WHAT TO WORK ON: Every line below that contains "local" is to be copied.

Source texts of formatted documents:
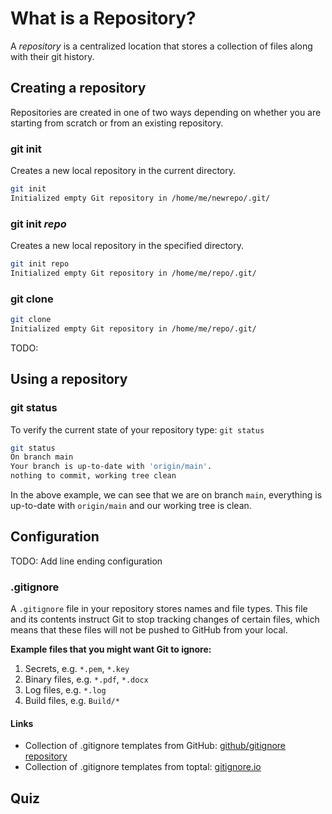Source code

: # What is a Repository?

A _repository_ is a centralized location that stores a collection of files along with their git history.

## Creating a repository

Repositories are created in one of two ways depending on whether you are starting from scratch or from an existing repository.

### git init

Creates a new local repository in the current directory.

```bash
git init 
Initialized empty Git repository in /home/me/newrepo/.git/
```

### git init _repo_

Creates a new local repository in the specified directory.

```bash
git init repo
Initialized empty Git repository in /home/me/repo/.git/
```

### git clone

```bash
git clone
Initialized empty Git repository in /home/me/repo/.git/
```

TODO: 

## Using a repository

### git status

To verify the current state of your repository type: `git status`

```sh
git status
On branch main
Your branch is up-to-date with 'origin/main'.
nothing to commit, working tree clean
```

In the above example, we can see that we are on branch `main`, everything is up-to-date with `origin/main` and our working tree is clean.

## Configuration

TODO: Add line ending configuration

### .gitignore

A `.gitignore` file in your repository stores names and file types. This file and its contents instruct Git to stop tracking changes of certain files, which means that these files will not be pushed to GitHub from your local.

**Example files that you might want Git to ignore:**

1. Secrets, e.g. `*.pem`, `*.key`
1. Binary files, e.g. `*.pdf`, `*.docx`
1. Log files, e.g. `*.log`
1. Build files, e.g. `Build/*`

#### Links  
- Collection of .gitignore templates from GitHub: [github/gitignore repository](https://github.com/github/gitignore)
- Collection of .gitignore templates from toptal: [gitignore.io](https://www.toptal.com/developers/gitignore) 

## Quiz

<div class="quizdown">
  <div id="repositories-quiz.js" ></div>
</div>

EXERCISE OUTPUT:
Creates a new local repository in the current directory.
Creates a new local repository in the specified directory.
A `.gitignore` file in your repository stores names and file types. This file and its contents instruct Git to stop tracking changes of certain files, which means that these files will not be pushed to GitHub from your local.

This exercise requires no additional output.